◆ **WORK TASK**:
Where the line with "- Contains a" appears below, start writing out lines exactly, and finish with the line with "- Generates a", which is included; write out nothing else.

◆ **TASK MATERIAL**:
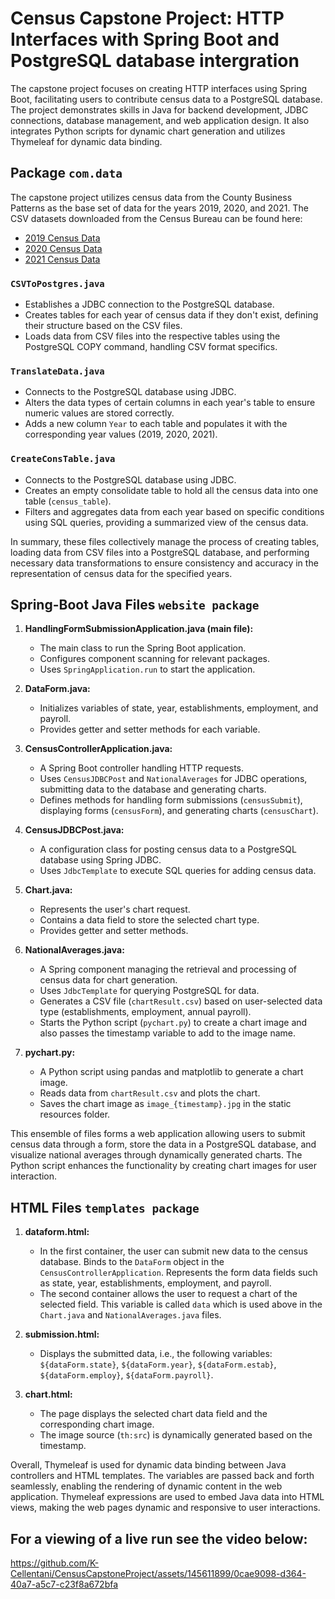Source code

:# Census Capstone Project: HTTP Interfaces with Spring Boot and PostgreSQL database intergration

The capstone project focuses on creating HTTP interfaces using Spring Boot, facilitating users to contribute census data to a PostgreSQL database. The project demonstrates skills in Java for backend development, JDBC connections, database management, and web application design. It also integrates Python scripts for dynamic chart generation and utilizes Thymeleaf for dynamic data binding.

## Package `com.data`

The capstone project utilizes census data from the County Business Patterns as the base set of data for the years 2019, 2020, and 2021. The CSV datasets downloaded from the Census Bureau can be found here:

- [2019 Census Data](https://www.census.gov/data/datasets/2019/econ/cbp/2019-cbp.html)
- [2020 Census Data](https://www.census.gov/data/datasets/2020/econ/cbp/2020-cbp.html)
- [2021 Census Data](https://www.census.gov/data/datasets/2021/econ/cbp/2021-cbp.html)


### `CSVToPostgres.java`

- Establishes a JDBC connection to the PostgreSQL database.
- Creates tables for each year of census data if they don't exist, defining their structure based on the CSV files.
- Loads data from CSV files into the respective tables using the PostgreSQL COPY command, handling CSV format specifics.

### `TranslateData.java`

- Connects to the PostgreSQL database using JDBC.
- Alters the data types of certain columns in each year's table to ensure numeric values are stored correctly.
- Adds a new column `Year` to each table and populates it with the corresponding year values (2019, 2020, 2021).

### `CreateConsTable.java`

- Connects to the PostgreSQL database using JDBC.
- Creates an empty consolidate table to hold all the census data into one table (`census_table`).
- Filters and aggregates data from each year based on specific conditions using SQL queries, providing a summarized view of the census data.

In summary, these files collectively manage the process of creating tables, loading data from CSV files into a PostgreSQL database, and performing necessary data transformations to ensure consistency and accuracy in the representation of census data for the specified years.

## Spring-Boot Java Files `website package`

1. **HandlingFormSubmissionApplication.java (main file):**
   - The main class to run the Spring Boot application.
   - Configures component scanning for relevant packages.
   - Uses `SpringApplication.run` to start the application.

2. **DataForm.java:**
   - Initializes variables of state, year, establishments, employment, and payroll.
   - Provides getter and setter methods for each variable.

3. **CensusControllerApplication.java:**
   - A Spring Boot controller handling HTTP requests.
   - Uses `CensusJDBCPost` and `NationalAverages` for JDBC operations, submitting data to the database and generating charts.
   - Defines methods for handling form submissions (`censusSubmit`), displaying forms (`censusForm`), and generating charts (`censusChart`). 

4. **CensusJDBCPost.java:**
   - A configuration class for posting census data to a PostgreSQL database using Spring JDBC.
   - Uses `JdbcTemplate` to execute SQL queries for adding census data.

5. **Chart.java:**
   - Represents the user's chart request.
   - Contains a data field to store the selected chart type.
   - Provides getter and setter methods.

6. **NationalAverages.java:**
   - A Spring component managing the retrieval and processing of census data for chart generation.
   - Uses `JdbcTemplate` for querying PostgreSQL for data.
   - Generates a CSV file (`chartResult.csv`) based on user-selected data type (establishments, employment, annual payroll).
   - Starts the Python script (`pychart.py`) to create a chart image and also passes the timestamp variable to add to the image name.

7. **pychart.py:**
   - A Python script using pandas and matplotlib to generate a chart image.
   - Reads data from `chartResult.csv` and plots the chart.
   - Saves the chart image as `image_{timestamp}.jpg` in the static resources folder.

This ensemble of files forms a web application allowing users to submit census data through a form, store the data in a PostgreSQL database, and visualize national averages through dynamically generated charts. The Python script enhances the functionality by creating chart images for user interaction.

## HTML Files `templates package`

1. **dataform.html:**
   - In the first container, the user can submit new data to the census database. Binds to the `DataForm` object in the `CensusControllerApplication`. Represents the form data fields such as state, year, establishments, employment, and payroll.
   - The second container allows the user to request a chart of the selected field. This variable is called `data` which is used above in the `Chart.java` and `NationalAverages.java` files.

2. **submission.html:**
   - Displays the submitted data, i.e., the following variables: `${dataForm.state}`, `${dataForm.year}`, `${dataForm.estab}`, `${dataForm.employ}`, `${dataForm.payroll}`.

3. **chart.html:**
   - The page displays the selected chart data field and the corresponding chart image.
   - The image source (`th:src`) is dynamically generated based on the timestamp.

Overall, Thymeleaf is used for dynamic data binding between Java controllers and HTML templates. The variables are passed back and forth seamlessly, enabling the rendering of dynamic content in the web application. Thymeleaf expressions are used to embed Java data into HTML views, making the web pages dynamic and responsive to user interactions.

## For a viewing of a live run see the video below:

https://github.com/K-Cellentani/CensusCapstoneProject/assets/145611899/0cae9098-d364-40a7-a5c7-c23f8a672bfa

◆ **WORKED SOLUTION**:
   - Contains a data field to store the selected chart type.
   - Provides getter and setter methods.

6. **NationalAverages.java:**
   - A Spring component managing the retrieval and processing of census data for chart generation.
   - Uses `JdbcTemplate` for querying PostgreSQL for data.
   - Generates a CSV file (`chartResult.csv`) based on user-selected data type (establishments, employment, annual payroll).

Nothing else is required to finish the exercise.